With we all set to bid adieu to 2015 and welcome the new year of 2016, it’s time we discussed about ‘new year’ according to various customs.
Hindu New Year
Hindu New Year is celebrated according to the Hindu Lunar Calendar- ‘Panchanga’. The popular name of the Hindu New Year is ‘Vikram Samvat’. In the Indian Calendar, seasons follow the sun, months follow the moon and days both sun and moon. The calendar began in 57 BC, so to correspond with the solar calendar 57 years need to be subtracted from the Hindu Year. New Year falls at the time and date the Sun enters Aries on the Hindu calendar which is normally on 13th or 14th of April, depending on the Leap year. The New Year is celebrated with children (younger and elder) paying respect to their parents and other elders and by seeking their blessings. They also exchange tokens of good wishes for a healthy and prosperous year ahead.
Islamic New Year
Islam has a lunar based calendar with 354 days. Accordingly the New Year date changes every year as the Islamic Calendar is 11 days shorter than the solar calendar. ‘Maal Hijra’ or Islamic New Year is celebrated on the first day of Muharram (the first Islamic month). The word Muharram also means respect. It is more of a cultural event than a New Year celebration. People welcome the New Year with peace and prayers. The Islamic calendar started counting the years from July 16, 622 AD, which is the estimated date of Muhammad’s flight to ‘Yathrib’.
Jewish New Year
New Year for Jewish people is one of their most important events. The months of September and October are for welcoming the New Year. Festival celebrations begin with ‘Rosh Hashanah’ and ends with ‘Yom Kippur’. The origin of Jewish New Year can be traced from the Bible and takes place in the month of ‘Tishri’ (that is the months of September and October according to the Gregorian calendar). It’s actually a 10 day long celebration, beginning at sundown of first day and lasting until sundown on the tenth day. Rosh Hashanah is celebrated the first two days. ‘Rosh Hashanah’ occurs 163 days after the first day of Passover (Pesach). In terms of the Gregorian calendar, this means that the date of New Year varies. The earliest date on which ‘Rosh Hashanah’ can fall is September 5, as happened in 1899 and again in 2013. The latest ‘Rosh Hashanah’ can occur is on October 5, as happened in 1967 and will happen again in 2043.
Christian New Year
Dionysius Exiguus was the calculator of the Anno Domini dating system. Anno Domini or “the year of our Lord” is the dating system used in the West and is based on the calculated date of Jesus Christ’s birth. There was no year zero and the system started directly at 1 AD. The adoption of this dating system occurred at different times and in different places throughout Europe during the early middle ages.

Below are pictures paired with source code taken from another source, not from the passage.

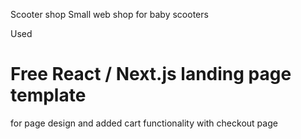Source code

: Scooter shop 
Small web shop for baby scooters

Used 
# Free React / Next.js landing page template
for page design and added cart functionality with checkout page
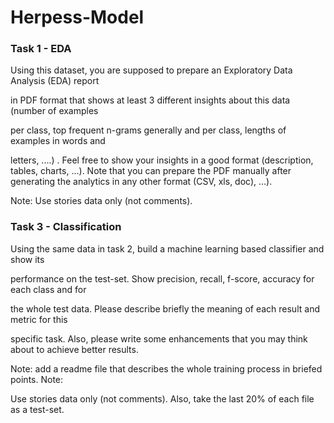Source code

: # Herpess-Model
### Task 1 - EDA
Using this dataset, you are supposed to prepare an Exploratory Data Analysis (EDA) report

in PDF format that shows at least 3 different insights about this data (number of examples

per class, top frequent n-grams generally and per class, lengths of examples in words and

letters, ....) . Feel free to show your insights in a good format (description, tables, charts,
...).
Note that you can prepare the PDF manually after generating the analytics in any other
format (CSV, xls, doc), ...).

Note: Use stories data only (not comments).

### Task 3 - Classification
Using the same data in task 2, build a machine learning based classifier and show its

performance on the test-set. Show precision, recall, f-score, accuracy for each class and for

the whole test data. Please describe briefly the meaning of each result and metric for this

specific task. Also, please write some enhancements that you may think about to achieve
better results.

Note: add a readme file that describes the whole training process in briefed points. Note:

Use stories data only (not comments). Also, take the last 20% of each file as a test-set.
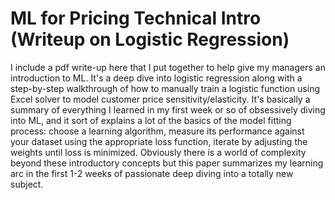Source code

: # ML for Pricing Technical Intro (Writeup on Logistic Regression)

I include a pdf write-up here that I put together to help give my managers an introduction to ML. It's a deep dive into logistic regression along with a step-by-step walkthrough of how to manually train a logistic function using Excel solver to model customer price sensitivity/elasticity. It's basically a summary of everything I learned in my first week or so of obsessively diving into ML, and it sort of explains a lot of the basics of the model fitting process: choose a learning algorithm, measure its performance against your dataset using the appropriate loss function, iterate by adjusting the weights until loss is minimized. Obviously there is a world of complexity beyond these introductory concepts but this paper summarizes my learning arc in the first 1-2 weeks of passionate deep diving into a totally new subject.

However when the reckoning from Jesus’ incarnation started replacing the previous dating systems in Western Europe, different people chose different Christian feast days to begin the year: Christmas, Annunciation, or Easter. Thus, depending on the time and place, the year number changed on different days, which created slightly different styles in chronology. Most western European countries changed the start of the year to January 1 before they adopted the Gregorian calendar.
Buddhist New Year
Mid-January marks the celebration of Mahayana Buddhist New Year celebration (although many Mahayana Buddhist such as Japanese Zen, celebrate the New Year on December 31st). It is a time when you invite mindfulness into your life and endeavour to practice it always, every moment holds the same potential as the passing of the calendar year.
Chinese New Year
The Chinese New Year falls on a different date each year because it is based on a combination of lunar and solar movements. It can occur between January 21 and February 20. The festival begins on the first day of the first month (Chinese: 正月; pinyin: Zhēng Yuè) in the traditional Chinese calendar and ends with Lantern Festival which is on the 15th day. Chinese New Year’s Eve is a day where Chinese families gather for their annual reunion dinner and is known as Chú Xī (除夕) or ‘Eve of the Passing Year.’
Thai New Year
It is also called the ‘Songkran’ and is celebrated from April 13-15. One of the main activities is the throwing of water. Thais throw containers of water, use water guns, and even garden hoses to soak each other. The water is symbolic in the hope that it will bring good rains in the New Year. All Buddha statues and images are also cleansed for good luck and prosperity.
Ethiopian New Year
It is also called ‘Enkutatash’ meaning the ‘gift of jewels.’ It will be on Sept 11, at the end of the big rains. Dancing, singing, and celebrations happen as the people celebrate this spring festival. Some cities have spectacular religious celebrations although it is not exclusively a religious holiday.
Sri Lankan New Year
Sri Lankans celebrate the Sinhala & Tamil New year which falls on the 13th April. An auspicious time is observed to light the first fires, to eat, to make commercial transactions, to go to work etc. Every house would serve traditional sweetmeats and milk rice on this day. Keum, Kokiss, Athiraha, Aluwa, weli thalapa are some of the traditional sweet meats that would adorn the table. It’s a fun time for all with various activities. The celebrations in its traditional form can be seen in the villages rather than in Colombo. The season is also the best as you would find all the flowers in bloom and fruits ripe on every tree. ‘Suba aluth avuruddhak’ means wish you a Happy New Year.
Gujarati New Year
In the western part of India the people of Gujarat are known for their colorful ways of life and their festivals are the true reflections of their lifestyle. Gujarati New Year is a time of festivity and it is marked by rituals, grand celebrations and general merriment. The people of Gujarat celebrate their New Year or Bestu Varas in the month of Kartik, which is the first month of their calendar. The day of the New Year is also called Varsha-pratipada or Padwa in some places. It is celebrated on the day after Diwali.